Possibility that a Juror Viewed Defendant in Handcuffs

{40} On the evening of the first day of trial, one member of the jury may have seen Defendant in handcuffs as he was escorted back to the detention facility. Defense counsel raised this issue with the trial court the following morning. When asked by the court how best to address this issue, counsel concurred with the prosecutor that the court should repeat its general jury instructions rather than calling specific attention to the incident. Defendant did not request a mistrial, did not ask the trial court to strike the affected juror, nor did Defendant seek a finding of prejudice. We therefore review the procedures employed by the trial court for fundamental error. See State v. Allen, 2000-NMSC-002, ¶ 95, 128 N.M. 482, 994 P.2d 728 (“When the trial court had no opportunity to rule on a [claimed error] because the defendant did not object in a timely manner, we review the claim on appeal for fundamental error.”).
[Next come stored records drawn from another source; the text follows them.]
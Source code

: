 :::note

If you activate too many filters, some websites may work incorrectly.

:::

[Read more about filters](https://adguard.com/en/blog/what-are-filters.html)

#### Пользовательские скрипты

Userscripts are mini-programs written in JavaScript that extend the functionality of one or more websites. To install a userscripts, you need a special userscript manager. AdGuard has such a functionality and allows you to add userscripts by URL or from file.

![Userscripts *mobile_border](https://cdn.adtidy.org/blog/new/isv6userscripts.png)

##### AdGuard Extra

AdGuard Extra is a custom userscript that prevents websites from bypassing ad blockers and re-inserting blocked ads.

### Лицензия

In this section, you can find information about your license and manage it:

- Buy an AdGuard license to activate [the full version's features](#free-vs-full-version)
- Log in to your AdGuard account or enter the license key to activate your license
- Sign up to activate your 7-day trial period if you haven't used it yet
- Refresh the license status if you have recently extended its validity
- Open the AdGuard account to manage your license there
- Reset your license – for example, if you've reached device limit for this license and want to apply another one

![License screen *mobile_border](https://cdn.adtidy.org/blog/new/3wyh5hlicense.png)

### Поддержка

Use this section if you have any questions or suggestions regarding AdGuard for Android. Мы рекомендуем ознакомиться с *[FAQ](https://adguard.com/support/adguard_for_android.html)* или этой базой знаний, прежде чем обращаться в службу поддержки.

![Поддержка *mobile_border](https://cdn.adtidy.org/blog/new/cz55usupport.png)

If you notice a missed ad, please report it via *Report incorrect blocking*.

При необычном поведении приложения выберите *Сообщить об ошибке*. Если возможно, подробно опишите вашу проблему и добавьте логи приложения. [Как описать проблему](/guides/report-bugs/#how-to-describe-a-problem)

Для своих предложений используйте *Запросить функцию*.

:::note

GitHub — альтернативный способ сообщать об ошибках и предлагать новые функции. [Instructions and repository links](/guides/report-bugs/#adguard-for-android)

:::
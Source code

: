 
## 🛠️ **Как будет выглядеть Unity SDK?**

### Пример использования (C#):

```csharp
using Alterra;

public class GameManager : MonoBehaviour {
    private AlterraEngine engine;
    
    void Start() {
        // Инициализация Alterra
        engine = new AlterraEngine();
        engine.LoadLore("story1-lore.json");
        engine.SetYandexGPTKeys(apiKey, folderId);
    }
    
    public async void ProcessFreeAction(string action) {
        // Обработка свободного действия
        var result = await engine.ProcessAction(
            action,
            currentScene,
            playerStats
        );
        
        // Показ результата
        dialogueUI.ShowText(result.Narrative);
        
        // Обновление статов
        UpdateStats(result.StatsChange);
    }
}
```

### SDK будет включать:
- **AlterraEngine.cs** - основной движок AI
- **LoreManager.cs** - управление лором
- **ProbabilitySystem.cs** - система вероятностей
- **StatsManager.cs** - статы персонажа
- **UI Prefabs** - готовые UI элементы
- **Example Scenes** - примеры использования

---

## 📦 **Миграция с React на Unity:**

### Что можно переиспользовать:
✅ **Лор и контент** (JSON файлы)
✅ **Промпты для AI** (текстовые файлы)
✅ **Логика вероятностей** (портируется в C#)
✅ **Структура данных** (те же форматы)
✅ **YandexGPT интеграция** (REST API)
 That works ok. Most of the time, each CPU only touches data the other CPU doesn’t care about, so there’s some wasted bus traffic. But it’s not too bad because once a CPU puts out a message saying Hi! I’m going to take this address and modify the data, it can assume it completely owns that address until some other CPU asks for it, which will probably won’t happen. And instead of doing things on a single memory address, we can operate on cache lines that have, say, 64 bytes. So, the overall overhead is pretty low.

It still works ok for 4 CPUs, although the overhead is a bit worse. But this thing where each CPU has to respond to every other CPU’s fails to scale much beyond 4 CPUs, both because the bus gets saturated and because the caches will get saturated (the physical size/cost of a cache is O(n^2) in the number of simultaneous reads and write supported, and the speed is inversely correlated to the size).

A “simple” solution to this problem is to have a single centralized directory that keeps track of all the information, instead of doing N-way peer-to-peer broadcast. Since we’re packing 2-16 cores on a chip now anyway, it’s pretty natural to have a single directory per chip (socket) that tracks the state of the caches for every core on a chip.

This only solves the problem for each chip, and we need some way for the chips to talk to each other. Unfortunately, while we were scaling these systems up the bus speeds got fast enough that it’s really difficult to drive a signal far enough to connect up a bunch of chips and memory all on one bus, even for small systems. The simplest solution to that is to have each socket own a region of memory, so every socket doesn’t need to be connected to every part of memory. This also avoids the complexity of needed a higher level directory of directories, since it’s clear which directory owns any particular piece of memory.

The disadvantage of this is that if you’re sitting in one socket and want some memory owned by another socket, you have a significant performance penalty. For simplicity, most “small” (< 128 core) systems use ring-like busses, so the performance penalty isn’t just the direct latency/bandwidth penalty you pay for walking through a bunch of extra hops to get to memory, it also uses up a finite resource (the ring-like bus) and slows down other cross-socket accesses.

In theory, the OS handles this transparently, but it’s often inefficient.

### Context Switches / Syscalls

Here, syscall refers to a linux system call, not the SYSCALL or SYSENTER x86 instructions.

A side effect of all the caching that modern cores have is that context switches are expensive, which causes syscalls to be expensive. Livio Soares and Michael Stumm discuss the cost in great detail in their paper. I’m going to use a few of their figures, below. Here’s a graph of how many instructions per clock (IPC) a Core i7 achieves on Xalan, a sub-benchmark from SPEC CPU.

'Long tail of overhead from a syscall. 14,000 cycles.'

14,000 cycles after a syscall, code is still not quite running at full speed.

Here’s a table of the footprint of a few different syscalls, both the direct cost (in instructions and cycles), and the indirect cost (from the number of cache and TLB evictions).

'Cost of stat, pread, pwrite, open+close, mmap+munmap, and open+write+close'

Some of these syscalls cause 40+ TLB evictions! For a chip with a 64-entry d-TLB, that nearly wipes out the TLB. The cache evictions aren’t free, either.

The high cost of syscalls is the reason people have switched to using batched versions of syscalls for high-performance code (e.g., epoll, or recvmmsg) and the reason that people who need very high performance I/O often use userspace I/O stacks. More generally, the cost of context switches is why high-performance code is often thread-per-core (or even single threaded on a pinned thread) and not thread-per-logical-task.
{41} Although “a prisoner coming into court for trial is entitled to make his appearance free of shackles or bonds,” prior cases have held that an inadvertent or insignificant exposure to a defendant in shackles is not sufficiently prejudicial to merit a new trial. See State v. Mills, 94 N.M. 17, 21-22, 606 P.2d 1111 (Ct.App.1980) (finding no prejudice where defendant was inadvertently seen by up to three jurors when he was *523escorted from the courtroom in handcuffs); State v. Gomez, 82 N.M. 333, 334, 481 P.2d 412, 413 (Ct.App.1971) (holding that a defendant’s rights were not sufficiently prejudiced to justify a new trial when jurors viewed defendant in handcuffs before trial and during recess); State v. Sluder, 82 N.M. 755, 756-57, 487 P.2d 183, 184-85 (Ct.App.1971) (denying defendant’s motion for a mistrial when there was no evidence that any juror had seen the defendant in his prison clothes).

{42} In this case it is unclear whether any exposure actually occurred, or if it did, that it was anything more than “inadvertent or insignificant exposure.” Accordingly, we find no fundamental error where Defendant acquiesced in the very relief granted by the court, and where the court’s decision aligned with controlling New Mexico authority.

CONCLUSION

{43} We affirm Defendant’s convictions.

{44} IT IS SO ORDERED.

WE CONCUR: EDWARD L. CHÁVEZ, Chief Justice, PATRICIO M. SERNA, PETRA JIMENEZ MAES, and CHARLES W. DANIELS, Justices.